Practical framing options for hanshi paper after your Tokyo class: rolled vs flat travel, paper sizing, common frame sizes, and what looks right at home.
- Hanshi paper has standard dimensions that map reasonably to common frame sizes when you add a mat board.
- Rolled travel is fine but flatten the piece before framing to avoid permanent curl in the paper.
- A simple frame respects the artwork more than a heavily decorated or themed one.
Travel choices that affect framing later
If you fly home with the piece rolled in a tube, the paper holds memory of the curl. This is fixable but easier if you flatten it during the trip rather than after months in storage. A few days under a stack of heavy books once you reach home usually works. If you carry it flat in a portfolio or a hardback book, you skip the curl problem entirely. Both options work, and which one suits you depends on luggage. Rolled is easier in a backpack. Flat is easier in a checked suitcase if you have a sturdy folder.
What you want to avoid is folding. A crease in hanshi is hard to remove and shows visibly through any frame mat. Once a fold line is in the paper, even a professional framer cannot fully erase it. Pack the piece with care and treat it as artwork from the moment you leave the studio, not as a souvenir you can stuff into your bag. Studios usually offer a basic packaging option, either rolled or flat between protective sheets, and accepting that packaging is the easiest way to avoid a folding accident on the way home.
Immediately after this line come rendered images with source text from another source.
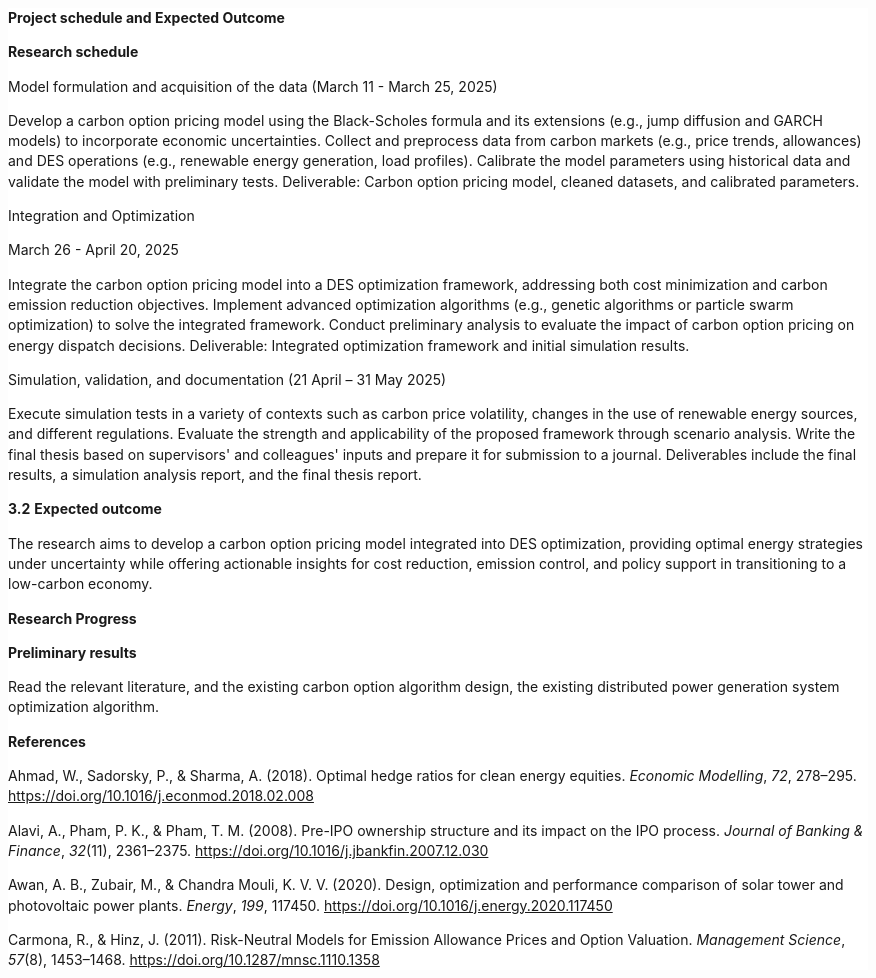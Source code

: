 **Project schedule and Expected Outcome**

**Research schedule**

Model formulation and acquisition of the data (March 11 - March 25, 2025)

Develop a carbon option pricing model using the Black-Scholes formula and its extensions (e.g., jump diffusion and GARCH models) to incorporate economic uncertainties. Collect and preprocess data from carbon markets (e.g., price trends, allowances) and DES operations (e.g., renewable energy generation, load profiles). Calibrate the model parameters using historical data and validate the model with preliminary tests. Deliverable: Carbon option pricing model, cleaned datasets, and calibrated parameters.

Integration and Optimization

March 26 - April 20, 2025

Integrate the carbon option pricing model into a DES optimization framework, addressing both cost minimization and carbon emission reduction objectives. Implement advanced optimization algorithms (e.g., genetic algorithms or particle swarm optimization) to solve the integrated framework. Conduct preliminary analysis to evaluate the impact of carbon option pricing on energy dispatch decisions. Deliverable: Integrated optimization framework and initial simulation results.

Simulation, validation, and documentation (21 April – 31 May 2025)

Execute simulation tests in a variety of contexts such as carbon price volatility, changes in the use of renewable energy sources, and different regulations. Evaluate the strength and applicability of the proposed framework through scenario analysis. Write the final thesis based on supervisors' and colleagues' inputs and prepare it for submission to a journal. Deliverables include the final results, a simulation analysis report, and the final thesis report.

**3.2** **Expected outcome**

The research aims to develop a carbon option pricing model integrated into DES optimization, providing optimal energy strategies under uncertainty while offering actionable insights for cost reduction, emission control, and policy support in transitioning to a low-carbon economy.

**Research Progress**

**Preliminary results**

Read the relevant literature, and the existing carbon option algorithm design, the existing distributed power generation system optimization algorithm.

**References**

Ahmad, W., Sadorsky, P., & Sharma, A. (2018). Optimal hedge ratios for clean energy equities. _Economic Modelling_, _72_, 278–295. https://doi.org/10.1016/j.econmod.2018.02.008

Alavi, A., Pham, P. K., & Pham, T. M. (2008). Pre-IPO ownership structure and its impact on the IPO process. _Journal of Banking & Finance_, _32_(11), 2361–2375. https://doi.org/10.1016/j.jbankfin.2007.12.030

Awan, A. B., Zubair, M., & Chandra Mouli, K. V. V. (2020). Design, optimization and performance comparison of solar tower and photovoltaic power plants. _Energy_, _199_, 117450. https://doi.org/10.1016/j.energy.2020.117450

Carmona, R., & Hinz, J. (2011). Risk-Neutral Models for Emission Allowance Prices and Option Valuation. _Management Science_, _57_(8), 1453–1468. https://doi.org/10.1287/mnsc.1110.1358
- Rolled in a tube is fine for short trips
- Flat in a portfolio is fine for long trips
- Avoid folding, it leaves permanent creases
- Keep the piece dry and away from direct sun
- Accept the studio's packaging rather than improvising
Hanshi paper sizing and what it means for frames
The most common practice paper used in introductory calligraphy is hanshi. It measures roughly 24 by 33 centimeters, which is close to a small portrait sheet. In imperial terms, that is roughly 9.4 by 13 inches. This is not an exact match for any standard photo frame, which is why most framers add a mat board around the piece. A mat is a thin board with a window cut to fit the artwork, and it sits between the paper and the glass. The mat is what bridges the gap between non-standard artwork sizes and standard frame sizes.
A clean approach is to mat the hanshi piece inside a frame in the A3 range, around 30 by 42 centimeters, or in an 11 by 14 inch frame for US sizing. These leave generous space around the artwork without forcing the paper to dominate the frame. Avoid trimming the piece to fit. Trimming destroys the original margins, removes any signature or seal that may be near the edge, and is irreversible. If a frame size does not work, change the frame, not the paper. A custom frame is more expensive than a stock one but is the right call for a piece you care about.
Choosing a frame style that respects the piece
Calligraphy is a black-on-white medium with strong negative space. Heavily decorated frames fight the piece. Slim wood frames in natural, dark, or warm tones tend to work best. A simple white or off-white mat board around the artwork is usually enough to lift it. The frame should be quiet. The piece is doing the work. Many frame shops will try to sell you a more elaborate option because it costs more, but this is one of the cases where the cheaper, simpler choice is also the better aesthetic choice.
If you want a more traditional Japanese presentation, a hanging scroll mount is possible but is a separate craft and usually costs more than a frame. Specialist mounters in Japan and a small number of countries abroad can mount calligraphy onto a backing scroll with brocade borders, ready to hang. The result is striking but is a different category of object, and it requires a different kind of wall to display correctly. For most travelers, a clean frame on a wall is the right choice. The piece reads as artwork rather than as a themed object, and any room can host it without renovation.
- Slim wood frames in neutral tones
- White or off-white mat board
- Avoid ornate or heavily themed frames
- Skip the scroll mount unless you specifically want it
- Choose a custom frame size if your stock options do not fit
Care after framing
Once framed, hang the piece away from direct sunlight if possible. Sumi ink is robust, but paper yellows under UV exposure over years. A wall opposite a window or in a hallway works well. Glass with anti-glare or museum coating helps if you can find a frame that includes it, but is not required. The most important factor is consistent humidity and temperature. A bathroom or a humid kitchen is the wrong place for hanshi paper. A living room, study, or hallway with steady conditions is fine.
If the paper warps slightly after framing, this is normal for the first few weeks as it adjusts to humidity. Severe warping suggests the mat board is too tight against the paper, or that the piece was framed without space to breathe. Most framers can re-mat with a small gap, which solves it without redoing the frame. Once the paper has settled into the frame and the room, the piece tends to stay stable for years with no further attention. A simple framed calligraphy piece is one of the lower-maintenance artworks you can put on a wall, which is part of why it travels well into ordinary homes.